III-Comment l’artiste s’affranchit-il du temps ?

a.Par détachement de ses contemporains  Arthur Rimbaud longtemps disciple des poètes parnassiens afin d’acquérir sa notoriété puis se retourne contre eux → c’est en se détachant (notamment par le style : plus d’utilisation systématique du sonnet) de ses contemporains qu’il est devenu un poète reconnu. « l’originalité d’un auteur dépend moins de son style que de sa manière de penser. » (Tchekhov) Paul Valéry suggère dans un texte fameux de tenir Victor Hugo pour antérieur à Racine, dans la mesure où on pourrait selon lui envisager le classicisme comme un moment de calme après la tempête romantique.
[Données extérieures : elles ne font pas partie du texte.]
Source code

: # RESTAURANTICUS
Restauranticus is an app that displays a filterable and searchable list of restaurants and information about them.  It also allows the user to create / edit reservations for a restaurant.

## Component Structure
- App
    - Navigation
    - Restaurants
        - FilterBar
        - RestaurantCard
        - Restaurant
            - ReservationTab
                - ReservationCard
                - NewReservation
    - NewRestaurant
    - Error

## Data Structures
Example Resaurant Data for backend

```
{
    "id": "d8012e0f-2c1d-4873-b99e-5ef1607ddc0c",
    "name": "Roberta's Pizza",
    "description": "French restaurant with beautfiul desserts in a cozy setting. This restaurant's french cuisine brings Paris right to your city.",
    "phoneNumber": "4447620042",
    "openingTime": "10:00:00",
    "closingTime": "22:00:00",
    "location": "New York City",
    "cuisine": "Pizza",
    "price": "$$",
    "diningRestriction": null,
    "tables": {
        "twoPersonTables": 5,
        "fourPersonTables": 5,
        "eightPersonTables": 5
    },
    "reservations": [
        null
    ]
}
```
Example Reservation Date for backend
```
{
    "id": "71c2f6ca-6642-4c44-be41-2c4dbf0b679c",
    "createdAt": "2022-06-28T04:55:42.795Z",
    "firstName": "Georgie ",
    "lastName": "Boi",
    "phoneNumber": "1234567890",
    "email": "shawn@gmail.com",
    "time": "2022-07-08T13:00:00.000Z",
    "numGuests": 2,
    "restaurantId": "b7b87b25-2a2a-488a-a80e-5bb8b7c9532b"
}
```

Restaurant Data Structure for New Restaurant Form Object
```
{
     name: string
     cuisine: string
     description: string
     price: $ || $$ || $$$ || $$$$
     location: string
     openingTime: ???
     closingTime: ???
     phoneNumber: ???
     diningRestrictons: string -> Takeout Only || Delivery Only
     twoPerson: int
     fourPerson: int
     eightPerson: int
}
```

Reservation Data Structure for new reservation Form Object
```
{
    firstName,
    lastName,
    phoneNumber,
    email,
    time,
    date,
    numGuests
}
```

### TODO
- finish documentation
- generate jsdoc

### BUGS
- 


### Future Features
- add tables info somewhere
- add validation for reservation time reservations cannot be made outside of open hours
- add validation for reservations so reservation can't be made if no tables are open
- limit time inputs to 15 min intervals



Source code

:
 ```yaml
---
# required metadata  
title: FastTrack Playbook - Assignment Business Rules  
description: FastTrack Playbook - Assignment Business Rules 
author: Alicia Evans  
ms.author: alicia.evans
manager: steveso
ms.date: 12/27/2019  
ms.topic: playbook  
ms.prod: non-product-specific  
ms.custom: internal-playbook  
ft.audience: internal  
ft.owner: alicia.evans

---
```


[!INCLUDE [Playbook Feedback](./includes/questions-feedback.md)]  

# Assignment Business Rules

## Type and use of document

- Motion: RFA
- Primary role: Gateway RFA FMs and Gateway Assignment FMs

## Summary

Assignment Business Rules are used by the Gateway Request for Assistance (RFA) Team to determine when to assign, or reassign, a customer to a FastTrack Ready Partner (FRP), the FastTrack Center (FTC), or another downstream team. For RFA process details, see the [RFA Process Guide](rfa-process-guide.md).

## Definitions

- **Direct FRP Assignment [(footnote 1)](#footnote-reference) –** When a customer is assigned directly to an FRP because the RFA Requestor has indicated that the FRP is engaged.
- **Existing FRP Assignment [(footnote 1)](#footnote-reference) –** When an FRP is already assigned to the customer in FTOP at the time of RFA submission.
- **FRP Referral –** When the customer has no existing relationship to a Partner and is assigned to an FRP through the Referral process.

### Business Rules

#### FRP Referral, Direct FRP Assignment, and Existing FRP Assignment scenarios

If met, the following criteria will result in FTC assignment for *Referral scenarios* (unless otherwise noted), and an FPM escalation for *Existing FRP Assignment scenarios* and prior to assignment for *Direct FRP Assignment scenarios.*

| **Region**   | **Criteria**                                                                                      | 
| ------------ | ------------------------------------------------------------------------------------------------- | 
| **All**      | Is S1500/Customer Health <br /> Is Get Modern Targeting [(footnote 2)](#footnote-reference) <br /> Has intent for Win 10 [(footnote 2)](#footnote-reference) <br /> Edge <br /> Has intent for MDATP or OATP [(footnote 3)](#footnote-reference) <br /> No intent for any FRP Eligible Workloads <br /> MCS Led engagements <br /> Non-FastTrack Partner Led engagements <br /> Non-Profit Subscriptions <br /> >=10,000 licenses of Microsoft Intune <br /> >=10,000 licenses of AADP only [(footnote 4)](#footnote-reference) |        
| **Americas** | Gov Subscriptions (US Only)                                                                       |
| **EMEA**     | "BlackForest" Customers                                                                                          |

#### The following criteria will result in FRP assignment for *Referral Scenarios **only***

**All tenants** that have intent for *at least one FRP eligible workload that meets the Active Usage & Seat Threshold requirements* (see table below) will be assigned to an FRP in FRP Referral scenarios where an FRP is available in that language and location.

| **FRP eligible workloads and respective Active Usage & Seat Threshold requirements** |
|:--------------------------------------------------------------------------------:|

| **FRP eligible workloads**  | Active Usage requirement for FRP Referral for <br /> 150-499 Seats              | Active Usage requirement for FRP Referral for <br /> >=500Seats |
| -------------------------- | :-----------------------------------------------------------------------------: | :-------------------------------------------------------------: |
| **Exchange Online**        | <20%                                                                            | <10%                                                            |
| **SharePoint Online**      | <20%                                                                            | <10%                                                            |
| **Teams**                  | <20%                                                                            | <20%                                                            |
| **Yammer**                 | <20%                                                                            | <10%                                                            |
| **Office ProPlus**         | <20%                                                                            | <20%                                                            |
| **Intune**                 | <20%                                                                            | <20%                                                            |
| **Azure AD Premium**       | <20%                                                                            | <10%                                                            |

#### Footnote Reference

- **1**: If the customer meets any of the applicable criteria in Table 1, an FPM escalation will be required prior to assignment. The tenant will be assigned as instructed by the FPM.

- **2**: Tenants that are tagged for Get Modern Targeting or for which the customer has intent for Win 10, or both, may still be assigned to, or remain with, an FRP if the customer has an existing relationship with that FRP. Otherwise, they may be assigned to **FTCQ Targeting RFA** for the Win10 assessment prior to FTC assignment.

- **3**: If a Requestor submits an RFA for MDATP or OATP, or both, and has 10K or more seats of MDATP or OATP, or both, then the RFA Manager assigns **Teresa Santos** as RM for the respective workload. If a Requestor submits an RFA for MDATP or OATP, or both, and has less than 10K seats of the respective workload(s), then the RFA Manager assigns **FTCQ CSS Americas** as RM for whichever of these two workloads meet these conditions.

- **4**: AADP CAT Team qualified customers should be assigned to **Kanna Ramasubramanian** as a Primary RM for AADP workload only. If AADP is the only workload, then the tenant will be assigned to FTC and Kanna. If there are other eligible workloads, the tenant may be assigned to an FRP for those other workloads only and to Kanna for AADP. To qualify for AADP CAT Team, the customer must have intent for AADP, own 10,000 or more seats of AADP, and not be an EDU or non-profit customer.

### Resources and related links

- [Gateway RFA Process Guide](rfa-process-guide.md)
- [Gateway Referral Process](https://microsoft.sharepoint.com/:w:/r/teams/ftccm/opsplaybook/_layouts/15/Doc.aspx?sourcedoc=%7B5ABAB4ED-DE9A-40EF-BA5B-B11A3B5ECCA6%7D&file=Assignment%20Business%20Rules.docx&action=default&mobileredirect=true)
b.Par la recherche de l’originalité Romantique = quelqu’un de seul, ce sont ses sentiments, son ressenti et non ses références qui le rendent différent. Cherche quelque chose de plus profond pour créer son originalité, son œuvre, quelque chose que les autres hommes ont mais ne cherchent pas. Musset : « Frappe-toi le cœur, c’est là qu’est le génie ». Autre auteur  plus profond, différent de ceux qui nourrissent la vie de l’artiste. « Un livre est le produit d’un autre moi que celui  que nous manifestons dans nos habitudes, dans la société, dans nos vies. » Proust. Cet auteur profond serait l’auteur lui-même, qui ne s’exprimerait que par lui. Peut-être l’inconscient de l’auteur = Surréalistes, écriture automatique. L’écrivain lui-même n’existerait plus, il serait double et celui qui écrit ne serait pas l’auteur attentif à ses contemporains et aux anciens. Pour Kristeva, l’homme devient « le lieu vide et animé ou retentit l’appel de l’œuvre. »

Conclusion  Pour conclure, on peut dire qu’un style distinct peut apparaitre sans l’aide des anciens ou de ses contemporains, néanmoins il est impossible de créer une œuvre entièrement originale ; elle sera forcément soumise à des influences émanant de la culture de l’artiste.  L’artiste original utilise sa culture en y ajoutant sa contemporanéité. Certains auteurs semblent parfois littéralement avoir capté des formes, des modes de création qui ne se déploieront que des années ou des siècles plus tard. Mais aujourd’hui, le domaine de la littérature est aujourd’hui si vaste qu’il est difficile d’y faire quelque chose d’original.